Puis-je suggérer, chers lecteurs, de prendre votre ‘Halla fraîchement sortie du four et de taper à la porte de vos voisins - des voisins qui n’ont jamais goûté des ‘Hallot faites maison - et de leur-dire : « Je les ai préparées spécialement pour vous. » Invitez-les chez vous pour un repas de Chabbath. Faites la même chose sur votre lieu de travail. Tendez la main à vos collègues qui n’ont jamais goûté à un vrai Chabbath. Vous pouvez changer le monde en inspirant nos frères et sœurs à allumer ces bougies, à goûter cette ‘Halla, et à devenir des anges du Chabbath.

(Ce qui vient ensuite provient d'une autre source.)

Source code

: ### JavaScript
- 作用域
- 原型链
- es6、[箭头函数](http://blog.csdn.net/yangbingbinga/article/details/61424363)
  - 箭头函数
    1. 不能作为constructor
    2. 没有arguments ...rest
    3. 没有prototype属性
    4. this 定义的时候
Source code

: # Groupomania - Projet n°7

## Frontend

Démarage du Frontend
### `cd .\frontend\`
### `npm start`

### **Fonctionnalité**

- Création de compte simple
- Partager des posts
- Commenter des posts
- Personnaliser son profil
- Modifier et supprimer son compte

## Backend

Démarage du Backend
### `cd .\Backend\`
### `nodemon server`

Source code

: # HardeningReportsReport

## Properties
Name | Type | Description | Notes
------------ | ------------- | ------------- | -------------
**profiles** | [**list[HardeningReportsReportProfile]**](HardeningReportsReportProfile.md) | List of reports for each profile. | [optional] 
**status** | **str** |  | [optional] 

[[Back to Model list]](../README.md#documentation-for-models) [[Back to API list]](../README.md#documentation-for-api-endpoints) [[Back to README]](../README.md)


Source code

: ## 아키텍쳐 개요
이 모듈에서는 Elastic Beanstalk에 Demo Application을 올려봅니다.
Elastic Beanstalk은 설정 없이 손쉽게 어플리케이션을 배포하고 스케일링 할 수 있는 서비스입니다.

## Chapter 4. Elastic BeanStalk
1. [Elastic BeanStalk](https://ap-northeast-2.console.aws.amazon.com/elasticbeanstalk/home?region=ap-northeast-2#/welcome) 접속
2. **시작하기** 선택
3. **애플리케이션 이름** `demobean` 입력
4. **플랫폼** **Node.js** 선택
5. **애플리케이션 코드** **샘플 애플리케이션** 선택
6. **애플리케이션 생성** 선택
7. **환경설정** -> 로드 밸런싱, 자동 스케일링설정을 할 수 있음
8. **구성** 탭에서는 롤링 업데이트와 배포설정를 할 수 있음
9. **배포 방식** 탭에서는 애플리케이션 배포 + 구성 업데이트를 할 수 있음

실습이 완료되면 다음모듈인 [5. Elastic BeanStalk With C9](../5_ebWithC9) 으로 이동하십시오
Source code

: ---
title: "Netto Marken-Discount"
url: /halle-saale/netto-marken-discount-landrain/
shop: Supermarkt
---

Les jours de la semaine, en langue sainte, n’ont pas de noms ; ce sont des nombres. Le dimanche est Yom Richon, le premier jour. Lundi, c’est Yom Chéni, le deuxième jour, etc. Le seul jour de la semaine qui est désigné par un nom est le Chabbath. Et c’est le Chabbath qui confère un sens à nos existences.
Nous, le peuple juif, travaillons toute la semaine pour avoir un beau Chabbath. Nous ne nous reposons pas pour pouvoir travailler plus efficacement, ou gagner plus d’argent, ou devenir des athlètes plus performants. De plus, le Chabbath n’est pas un jour de congé, c’est un jour de présence.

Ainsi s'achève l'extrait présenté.